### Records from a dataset
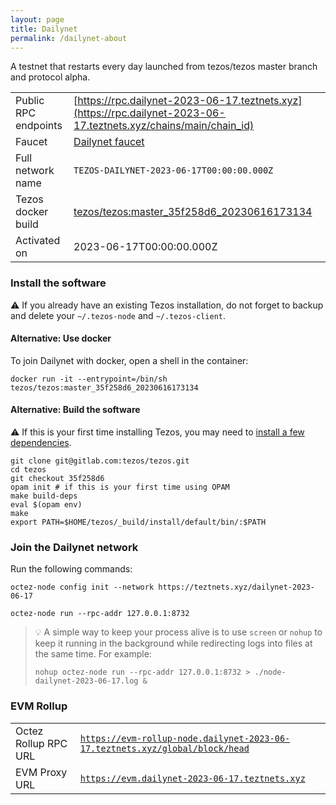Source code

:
 ```yaml
---
layout: page
title: Dailynet
permalink: /dailynet-about
---
```


A testnet that restarts every day launched from tezos/tezos master branch and protocol alpha.

| | |
|-------|---------------------|
| Public RPC endpoints | [https://rpc.dailynet-2023-06-17.teztnets.xyz](https://rpc.dailynet-2023-06-17.teztnets.xyz/chains/main/chain_id)<br/> |
| Faucet | [Dailynet faucet](https://faucet.dailynet-2023-06-17.teztnets.xyz) |
| Full network name | `TEZOS-DAILYNET-2023-06-17T00:00:00.000Z` |
| Tezos docker build | [tezos/tezos:master_35f258d6_20230616173134](https://hub.docker.com/r/tezos/tezos/tags?page=1&ordering=last_updated&name=master_35f258d6_20230616173134) |
| Activated on | 2023-06-17T00:00:00.000Z |





### Install the software

⚠️  If you already have an existing Tezos installation, do not forget to backup and delete your `~/.tezos-node` and `~/.tezos-client`.



#### Alternative: Use docker

To join Dailynet with docker, open a shell in the container:

```
docker run -it --entrypoint=/bin/sh tezos/tezos:master_35f258d6_20230616173134
```

#### Alternative: Build the software

⚠️  If this is your first time installing Tezos, you may need to [install a few dependencies](https://tezos.gitlab.io/introduction/howtoget.html#setting-up-the-development-environment-from-scratch).

```
git clone git@gitlab.com:tezos/tezos.git
cd tezos
git checkout 35f258d6
opam init # if this is your first time using OPAM
make build-deps
eval $(opam env)
make
export PATH=$HOME/tezos/_build/install/default/bin/:$PATH
```

### Join the Dailynet network

Run the following commands:

```
octez-node config init --network https://teztnets.xyz/dailynet-2023-06-17

octez-node run --rpc-addr 127.0.0.1:8732
```

> 💡 A simple way to keep your process alive is to use `screen` or `nohup` to keep it running in the background while redirecting logs into files at the same time. For example:
>
> ```bash=13
> nohup octez-node run --rpc-addr 127.0.0.1:8732 > ./node-dailynet-2023-06-17.log &
> ```


### EVM Rollup

| | |
|-------|---------------------|
| Octez Rollup RPC URL | [`https://evm-rollup-node.dailynet-2023-06-17.teztnets.xyz/global/block/head`](https://evm-rollup-node.dailynet-2023-06-17.teztnets.xyz) |
| EVM Proxy URL | [`https://evm.dailynet-2023-06-17.teztnets.xyz`](https://evm.dailynet-2023-06-17.teztnets.xyz) |




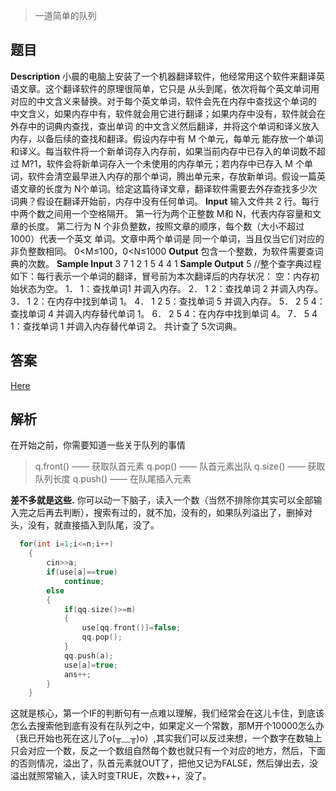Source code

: > 一道简单的队列

## 题目

**Description**
小晨的电脑上安装了一个机器翻译软件，他经常用这个软件来翻译英语文章。这个翻译软件的原理很简单，它只是
从头到尾，依次将每个英文单词用对应的中文含义来替换。对于每个英文单词，软件会先在内存中查找这个单词的
中文含义，如果内存中有，软件就会用它进行翻译；如果内存中没有，软件就会在外存中的词典内查找，查出单词
的中文含义然后翻译，并将这个单词和译义放入内存，以备后续的查找和翻译。假设内存中有 M 个单元，每单元
能存放一个单词和译义。每当软件将一个新单词存入内存前，如果当前内存中已存入的单词数不超过 M?1，软件会将新单词存入一个未使用的内存单元；若内存中已存入 M 个单词，软件会清空最早进入内存的那个单词，腾出单元来，存放新单词。假设一篇英语文章的长度为 N个单词。给定这篇待译文章，翻译软件需要去外存查找多少次词典？假设在翻译开始前，内存中没有任何单词。
**Input**
输入文件共 2 行。每行中两个数之间用一个空格隔开。 
第一行为两个正整数 M和 N，代表内存容量和文章的长度。 
第二行为 N 个非负整数，按照文章的顺序，每个数（大小不超过 1000）代表一个英文 单词。文章中两个单词是
同一个单词，当且仅当它们对应的非负整数相同。 
0<M≤100，0<N≤1000
**Output**
包含一个整数，为软件需要查词典的次数。
**Sample Input**
3 7 
1 2 1 5 4 4 1 
**Sample Output**
5
//整个查字典过程如下：每行表示一个单词的翻译，冒号前为本次翻译后的内存状况： 
空：内存初始状态为空。 
1． 1：查找单词1 并调入内存。 
2． 1 2：查找单词 2 并调入内存。 
3． 1 2：在内存中找到单词 1。 
4． 1 2 5：查找单词 5 并调入内存。 
5． 2 5 4：查找单词 4 并调入内存替代单词 1。 
6． 2 5 4：在内存中找到单词 4。 
7． 5 4 1：查找单词 1 并调入内存替代单词 2。 
共计查了 5次词典。 

## 答案

[Here](https://shimo.im/docs/Jd8dXkpVWpkCRDDH/)

## 解析

在开始之前，你需要知道一些关于队列的事情

>q.front() —— 获取队首元素
>q.pop() ——    队首元素出队
>q.size()   ——   获取队列长度
>q.push()    ——    在队尾插入元素

**差不多就是这些.**
你可以动一下脑子，读入一个数（当然不排除你其实可以全部输入完之后再去判断），搜索有过的，就不加，没有的，如果队列溢出了，删掉对头，没有，就直接插入到队尾，没了。

```C++
  for(int i=1;i<=n;i++)
    {
        cin>>a;
        if(use[a]==true)
            continue;
        else
        {
            if(qq.size()>=m)
            {
                use[qq.front()]=false;
                qq.pop();
            }
            qq.push(a);
            use[a]=true;
            ans++;
        }
    }
```

这就是核心，第一个IF的判断句有一点难以理解，我们经常会在这儿卡住，到底该怎么去搜索他到底有没有在队列之中，如果定义一个常数，那M开个10000怎么办（我已开始也死在这儿了o(╥﹏╥)o）,其实我们可以反过来想，一个数字在数轴上只会对应一个数，反之一个数组自然每个数也就只有一个对应的地方，然后，下面的否则情况，溢出了，队首元素就OUT了，把他又记为FALSE，然后弹出去，没溢出就照常输入，读入时变TRUE，次数++，没了。
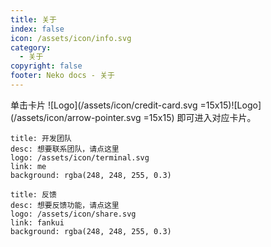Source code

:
 ```yaml
---
title: 关于
index: false
icon: /assets/icon/info.svg
category:
  - 关于
copyright: false
footer: Neko docs - 关于
---
```

单击卡片 ![Logo](/assets/icon/credit-card.svg =15x15)![Logo](/assets/icon/arrow-pointer.svg =15x15) 即可进入对应卡片。

  ```component VPCard
  title: 开发团队
  desc: 想要联系团队，请点这里
  logo: /assets/icon/terminal.svg
  link: me
  background: rgba(248, 248, 255, 0.3)
  ```

  
  ```component VPCard
  title: 反馈
  desc: 想要反馈功能，请点这里
  logo: /assets/icon/share.svg
  link: fankui
  background: rgba(248, 248, 255, 0.3)
  ```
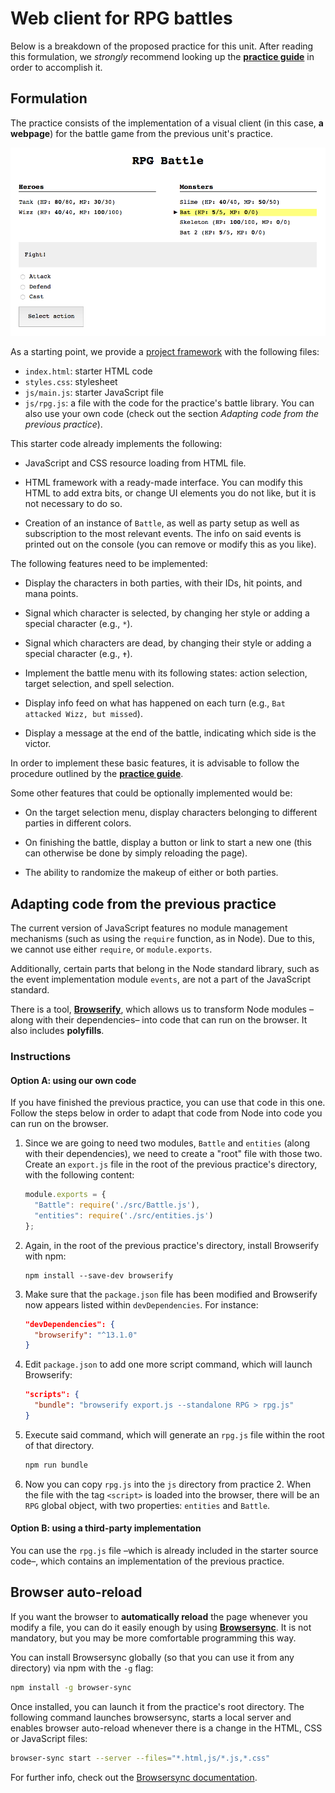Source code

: # Web client for RPG battles

Below is a breakdown of the proposed practice for this unit. After reading this formulation, we _strongly_ recommend looking up the **[practice guide](guia.md)** in order to accomplish it.

## Formulation

The practice consists of the implementation of a visual client (in this case, **a webpage**) for the battle game from the previous unit's practice.

![Client screenshot](images/screenshot.png)

As a starting point, we provide a <a href="start-here.zip" target="_blank">project framework</a> with the following files:

- `index.html`: starter HTML code
- `styles.css`: stylesheet
- `js/main.js`: starter JavaScript file
- `js/rpg.js`: a file with the code for the practice's battle library. You can also use your own code (check out the section _Adapting code from the previous practice_).

This starter code already implements the following:

- JavaScript and CSS resource loading from HTML file.

- HTML framework with a ready-made interface. You can modify this HTML to add extra bits, or change UI elements you do not like, but it is not necessary to do so.

- Creation of an instance of `Battle`, as well as party setup as well as subscription to the most relevant events. The info on said events is printed out on the console (you can remove or modify this as you like).

The following features need to be implemented:

- Display the characters in both parties, with their IDs, hit points, and mana points.

- Signal which character is selected, by changing her style or adding a special character (e.g., `*`).

- Signal which characters are dead, by changing their style or adding a special character (e.g., `✝`).

- Implement the battle menu with its following states: action selection, target selection, and spell selection.

- Display info feed on what has happened on each turn (e.g., `Bat attacked Wizz, but missed`).

- Display a message at the end of the battle, indicating which side is the victor.

In order to implement these basic features, it is advisable to follow the procedure outlined by the **[practice guide](GUIDE.md)**.

Some other features that could be optionally implemented would be:

- On the target selection menu, display characters belonging to different parties in different colors.

- On finishing the battle, display a button or link to start a new one (this can otherwise be done by simply reloading the page).

- The ability to randomize the makeup of either or both parties.

## Adapting code from the previous practice

The current version of JavaScript features no module management mechanisms (such as using the `require` function, as in Node). Due to this, we cannot use either `require`, or `module.exports`.

Additionally, certain parts that belong in the Node standard library, such as the event implementation module `events`, are not a part of the JavaScript standard.

There is a tool, [**Browserify**](http://browserify.org/), which allows us to transform Node modules –along with their dependencies– into code that can run on the browser. It also includes **polyfills**.

### Instructions

#### Option A: using our own code

If you have finished the previous practice, you can use that code in this one. Follow the steps below in order to adapt that code from Node into code you can run on the browser.

1. Since we are going to need two modules, `Battle` and `entities` (along with their dependencies), we need to create a "root" file with those two. Create an `export.js` file in the root of the previous practice's directory, with the following content:

    ```javascript
    module.exports = {
      "Battle": require('./src/Battle.js'),
      "entities": require('./src/entities.js')
    };
    ```

2. Again, in the root of the previous practice's directory, install Browserify with npm:

    ```
    npm install --save-dev browserify
    ```

3. Make sure that the `package.json` file has been modified and Browserify now appears listed within `devDependencies`. For instance:

    ```json
    "devDependencies": {
      "browserify": "^13.1.0"
    }
    ```

4. Edit `package.json` to add one more script command, which will launch Browserify:

    ```json
    "scripts": {
      "bundle": "browserify export.js --standalone RPG > rpg.js"
    }
    ```

5. Execute said command, which will generate an `rpg.js` file within the root of that directory.

    ```bash
    npm run bundle
    ```

6. Now you can copy `rpg.js` into the `js` directory from practice 2. When the file with the tag `<script>` is loaded into the browser, there will be an `RPG` global object, with two properties: `entities` and `Battle`.


#### Option B: using a third-party implementation

You can use the `rpg.js` file –which is already included in the starter source code–, which contains an implementation of the previous practice.

## Browser auto-reload

If you want the browser to **automatically reload** the page whenever you modify a file, you can do it easily enough by using [**Browsersync**](https://www.browsersync.io/). It is not mandatory, but you may be more comfortable programming this way.

You can install Browsersync globally (so that you can use it from any directory) via npm with the `-g` flag:

```bash
npm install -g browser-sync
```

Once installed, you can launch it from the practice's root directory. The following command launches browsersync, starts a local server and enables browser auto-reload whenever there is a change in the HTML, CSS or JavaScript files:

```bash
browser-sync start --server --files="*.html,js/*.js,*.css"
```

For further info, check out the [Browsersync documentation](https://www.browsersync.io/docs/command-line).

### EXERCISE PROMPT
Note each line above that contains "server" and copy it out.

### ANSWER FOR THE TASK
Once installed, you can launch it from the practice's root directory. The following command launches browsersync, starts a local server and enables browser auto-reload whenever there is a change in the HTML, CSS or JavaScript files:
browser-sync start --server --files="*.html,js/*.js,*.css"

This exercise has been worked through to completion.